Allergy Info

Allergy Info
Allergy Tips

House Dust

Many people suffer from allergies to house dust. This allergy can cause miserable nasal symptoms, but it can also cause asthma and eczema to be more severe. The severe nasal stuffiness can also precipitate sinus infections. In 1964, two Dutch scientists discovered that a microscopic pest is the main component that causes allergies in house dust. The scientific names of the two most common varieties and dermatophagoides farinae and dermatophagoides pteronyssinus. The dust mite is not an insect, but is more closely related to spiders. Unfortunately, these creatures tend to concentrate in the very places in which we spend most of our time, because their source of food is the tiny flakes of skin that we each produce every day. They are found in our own beds, blankets, pillows, carpeting and wherever house dust is found. Fortunately, there are many things that you can do to reduce the impact of this invisible menace.

The most important measures apply to places that you spend the most time:

1. Mite-proof casings around the pillow and mattress. A waterbed is a great substitute for the mattress casings.

2. Regular laundering of the blankets, preferably in hot water.

3. Remove carpet or use a HEPA vacuum.

4. HEPA or electrostatic filters often make a difference.

5. Room HEPA filters often makes a difference.

6. Minimize objects in the bedroom that can accumulate dust, such as stuffed toys, bookshelves, wall hangings, Venetian blinds, etc.

Dust mites thrive in moist, warm environments. In fact, their only source of water is the humidity in the air. A dehumidifier can help by keeping the relative humidity in your home at 40% - 50%.

Animal Allergen

We are a nation of pet lovers. Our dogs and cats have successfully become an important part of society and many families. Unfortunately, the development of an allergy to our fur-bearing friends is a common event. They are, at times, major offenders in causing severe asthma. It appears the most allergic pet owners would rather suffer from their allergies and asthma than find new homes for their pets. Most are very fond of the family pet and others feel an obligation to the animal or to those who gave them the animal. There are, nevertheless, a number of ways to reduce the impact of such allergies:

1.  Keeping them outside.

2. Frequent bathing. Yes, most cats can be bathed, although some are more willing than others. For cats that won't tolerate bathing, stroking them with a moistened cloth can make a difference.

3.  Keeping pets outside the bedroom.

4. Filtering the air in the home, just as you would do for dust mite allergies. Placing one strategically in the bedroom can compensate for pet proteins, which may drift into the room.

Mold Allergies

Molds can be a problem both indoors and out. Outdoor molds are actually more plentiful on warmer, dry days. Rain is necessary for their growth, but will also keep them from dissemination. Mold sensitive persons often have more difficulty while doing yard work. Turning the soil, raking leaves, and even moving the lawn will typically increase exposure to outdoor molds. Use of a good filtration mask while doing such yard work often helps. An effort should be made to avoid large accumulations of lawn clippings and other vegetation such as leaves. Indoor molds can also be an enormous problem. They often become a problem when faulty roofing or other building materials allow moisture to enter our homes. Leaky plumbing can also be a source of problems.
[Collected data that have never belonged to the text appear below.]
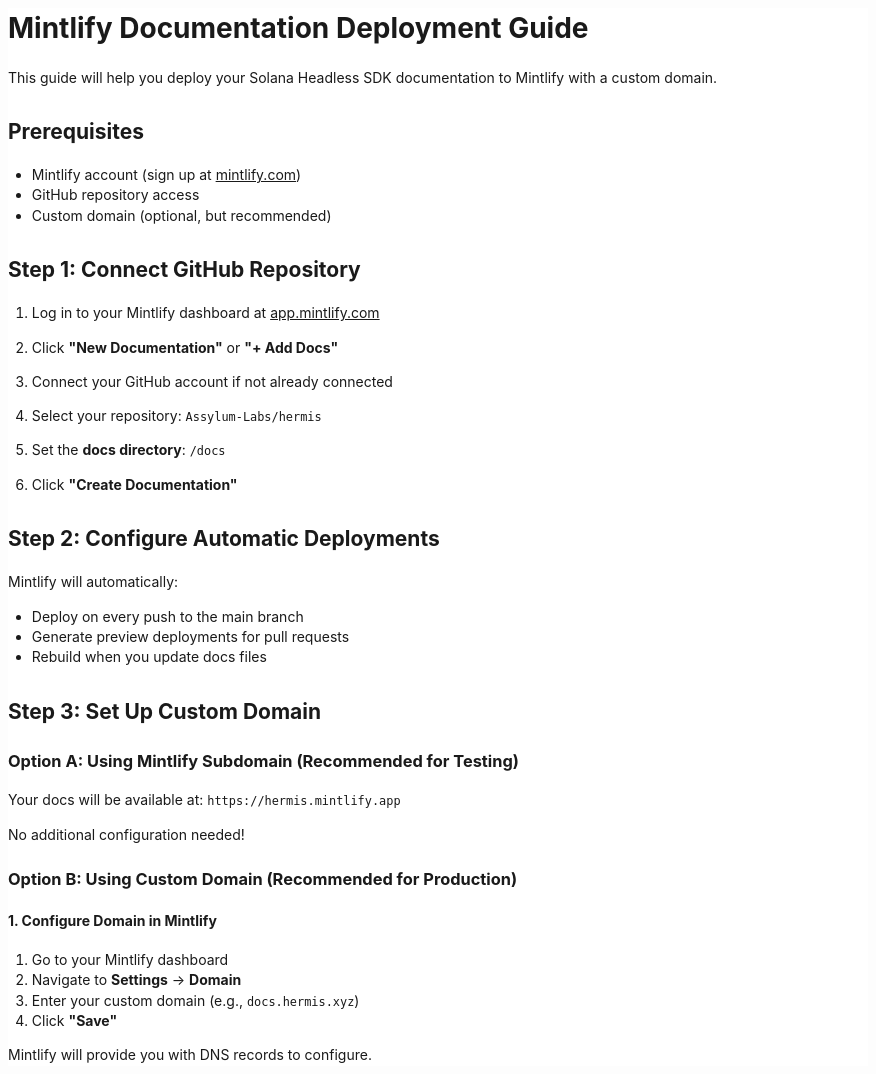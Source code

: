 # Mintlify Documentation Deployment Guide

This guide will help you deploy your Solana Headless SDK documentation to Mintlify with a custom domain.

## Prerequisites

- Mintlify account (sign up at [mintlify.com](https://mintlify.com))
- GitHub repository access
- Custom domain (optional, but recommended)

## Step 1: Connect GitHub Repository

1. Log in to your Mintlify dashboard at [app.mintlify.com](https://app.mintlify.com)

2. Click **"New Documentation"** or **"+ Add Docs"**

3. Connect your GitHub account if not already connected

4. Select your repository: `Assylum-Labs/hermis`

5. Set the **docs directory**: `/docs`

6. Click **"Create Documentation"**

## Step 2: Configure Automatic Deployments

Mintlify will automatically:
- Deploy on every push to the main branch
- Generate preview deployments for pull requests
- Rebuild when you update docs files

## Step 3: Set Up Custom Domain

### Option A: Using Mintlify Subdomain (Recommended for Testing)

Your docs will be available at: `https://hermis.mintlify.app`

No additional configuration needed!

### Option B: Using Custom Domain (Recommended for Production)

#### 1. Configure Domain in Mintlify

1. Go to your Mintlify dashboard
2. Navigate to **Settings** → **Domain**
3. Enter your custom domain (e.g., `docs.hermis.xyz`)
4. Click **"Save"**

Mintlify will provide you with DNS records to configure.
Crawl spaces and basements are particularly vulnerable to mold growth. A survey of the home should focus on areas of excessive moisture. Besides repairing any leaks, one should assure proper ventilation of bathrooms, use dehumidifiers in chronically moist rooms, spray mold retardant materials onto surfaces that exhibit chronic mold growth, and use mold retardant paints such as Kilz. Household bleach or X-14 (available commercially) are especially able to kill mold and mold spores.

Pollen Allergies

When outside, stay away from tall grass, weeds, and trees. While the pollen can travel many miles away, it will still be more concentrated in close proximity to the source. Some have gone to the trouble of removing weeds and trees to which they are allergic from their property. This may reduce the overall exposure, but it is generally not enough in the most sensitive person. Keeping windows and doors closed will reduce the interior pollen count. One practical compromise is to get a small portable air conditioner that can be rolled from room to room for cooling on the hottest days.